:: What you need to do ::
The records below should be printed once more, exactly as they appear.

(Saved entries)
BEGIN

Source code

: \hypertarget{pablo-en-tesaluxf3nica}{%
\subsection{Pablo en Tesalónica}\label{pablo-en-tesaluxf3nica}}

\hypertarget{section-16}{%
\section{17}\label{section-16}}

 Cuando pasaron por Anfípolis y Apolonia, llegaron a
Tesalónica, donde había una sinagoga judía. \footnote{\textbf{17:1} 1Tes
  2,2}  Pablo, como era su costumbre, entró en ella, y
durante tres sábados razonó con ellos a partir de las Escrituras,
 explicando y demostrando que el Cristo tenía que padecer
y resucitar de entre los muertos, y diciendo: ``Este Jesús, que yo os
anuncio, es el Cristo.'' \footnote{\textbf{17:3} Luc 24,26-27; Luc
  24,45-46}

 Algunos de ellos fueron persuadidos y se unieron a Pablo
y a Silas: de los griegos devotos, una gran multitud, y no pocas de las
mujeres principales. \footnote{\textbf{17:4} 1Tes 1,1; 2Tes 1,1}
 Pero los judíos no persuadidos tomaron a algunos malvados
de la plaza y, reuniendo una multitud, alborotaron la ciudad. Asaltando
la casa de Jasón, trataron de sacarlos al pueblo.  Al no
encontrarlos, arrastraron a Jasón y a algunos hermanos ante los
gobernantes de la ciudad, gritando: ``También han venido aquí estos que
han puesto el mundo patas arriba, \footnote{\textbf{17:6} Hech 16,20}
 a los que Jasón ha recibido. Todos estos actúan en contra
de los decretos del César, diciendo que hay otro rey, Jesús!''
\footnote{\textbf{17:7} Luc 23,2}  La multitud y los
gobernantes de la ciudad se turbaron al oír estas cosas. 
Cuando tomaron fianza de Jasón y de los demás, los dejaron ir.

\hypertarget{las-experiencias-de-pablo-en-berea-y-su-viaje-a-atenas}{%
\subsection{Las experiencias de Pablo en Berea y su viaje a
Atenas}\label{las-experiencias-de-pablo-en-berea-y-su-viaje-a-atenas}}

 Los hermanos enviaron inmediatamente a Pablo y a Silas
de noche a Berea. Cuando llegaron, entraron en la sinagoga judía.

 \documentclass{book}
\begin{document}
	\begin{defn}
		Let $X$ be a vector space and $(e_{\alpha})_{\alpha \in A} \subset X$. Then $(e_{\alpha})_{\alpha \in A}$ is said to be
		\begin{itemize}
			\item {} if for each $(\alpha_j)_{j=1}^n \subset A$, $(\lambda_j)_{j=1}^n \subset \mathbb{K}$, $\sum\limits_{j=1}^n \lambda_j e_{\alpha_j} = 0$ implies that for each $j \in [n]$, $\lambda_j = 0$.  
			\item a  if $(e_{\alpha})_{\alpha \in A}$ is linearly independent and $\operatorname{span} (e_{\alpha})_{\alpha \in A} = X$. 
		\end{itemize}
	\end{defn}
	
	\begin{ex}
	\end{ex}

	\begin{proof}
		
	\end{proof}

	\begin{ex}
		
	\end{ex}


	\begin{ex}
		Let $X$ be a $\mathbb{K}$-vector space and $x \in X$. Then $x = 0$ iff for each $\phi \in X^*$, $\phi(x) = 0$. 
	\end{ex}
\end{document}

END

:: Response to the exercise ::
Source code

: \hypertarget{pablo-en-tesaluxf3nica}{%
\subsection{Pablo en Tesalónica}\label{pablo-en-tesaluxf3nica}}

\hypertarget{section-16}{%
\section{17}\label{section-16}}

 Cuando pasaron por Anfípolis y Apolonia, llegaron a
Tesalónica, donde había una sinagoga judía. \footnote{\textbf{17:1} 1Tes
  2,2}  Pablo, como era su costumbre, entró en ella, y
durante tres sábados razonó con ellos a partir de las Escrituras,
 explicando y demostrando que el Cristo tenía que padecer
y resucitar de entre los muertos, y diciendo: ``Este Jesús, que yo os
anuncio, es el Cristo.'' \footnote{\textbf{17:3} Luc 24,26-27; Luc
  24,45-46}

 Algunos de ellos fueron persuadidos y se unieron a Pablo
y a Silas: de los griegos devotos, una gran multitud, y no pocas de las
mujeres principales. \footnote{\textbf{17:4} 1Tes 1,1; 2Tes 1,1}
 Pero los judíos no persuadidos tomaron a algunos malvados
de la plaza y, reuniendo una multitud, alborotaron la ciudad. Asaltando
la casa de Jasón, trataron de sacarlos al pueblo.  Al no
encontrarlos, arrastraron a Jasón y a algunos hermanos ante los
gobernantes de la ciudad, gritando: ``También han venido aquí estos que
han puesto el mundo patas arriba, \footnote{\textbf{17:6} Hech 16,20}
 a los que Jasón ha recibido. Todos estos actúan en contra
de los decretos del César, diciendo que hay otro rey, Jesús!''
\footnote{\textbf{17:7} Luc 23,2}  La multitud y los
gobernantes de la ciudad se turbaron al oír estas cosas. 
Cuando tomaron fianza de Jasón y de los demás, los dejaron ir.

\hypertarget{las-experiencias-de-pablo-en-berea-y-su-viaje-a-atenas}{%
\subsection{Las experiencias de Pablo en Berea y su viaje a
Atenas}\label{las-experiencias-de-pablo-en-berea-y-su-viaje-a-atenas}}

 Los hermanos enviaron inmediatamente a Pablo y a Silas
de noche a Berea. Cuando llegaron, entraron en la sinagoga judía.

 \documentclass{book}
\begin{document}
	\begin{defn}
		Let $X$ be a vector space and $(e_{\alpha})_{\alpha \in A} \subset X$. Then $(e_{\alpha})_{\alpha \in A}$ is said to be
		\begin{itemize}
			\item {} if for each $(\alpha_j)_{j=1}^n \subset A$, $(\lambda_j)_{j=1}^n \subset \mathbb{K}$, $\sum\limits_{j=1}^n \lambda_j e_{\alpha_j} = 0$ implies that for each $j \in [n]$, $\lambda_j = 0$.  
			\item a  if $(e_{\alpha})_{\alpha \in A}$ is linearly independent and $\operatorname{span} (e_{\alpha})_{\alpha \in A} = X$. 
		\end{itemize}
	\end{defn}
	
	\begin{ex}
	\end{ex}

	\begin{proof}
		
	\end{proof}

	\begin{ex}
		
	\end{ex}


	\begin{ex}
		Let $X$ be a $\mathbb{K}$-vector space and $x \in X$. Then $x = 0$ iff for each $\phi \in X^*$, $\phi(x) = 0$. 
	\end{ex}
\end{document}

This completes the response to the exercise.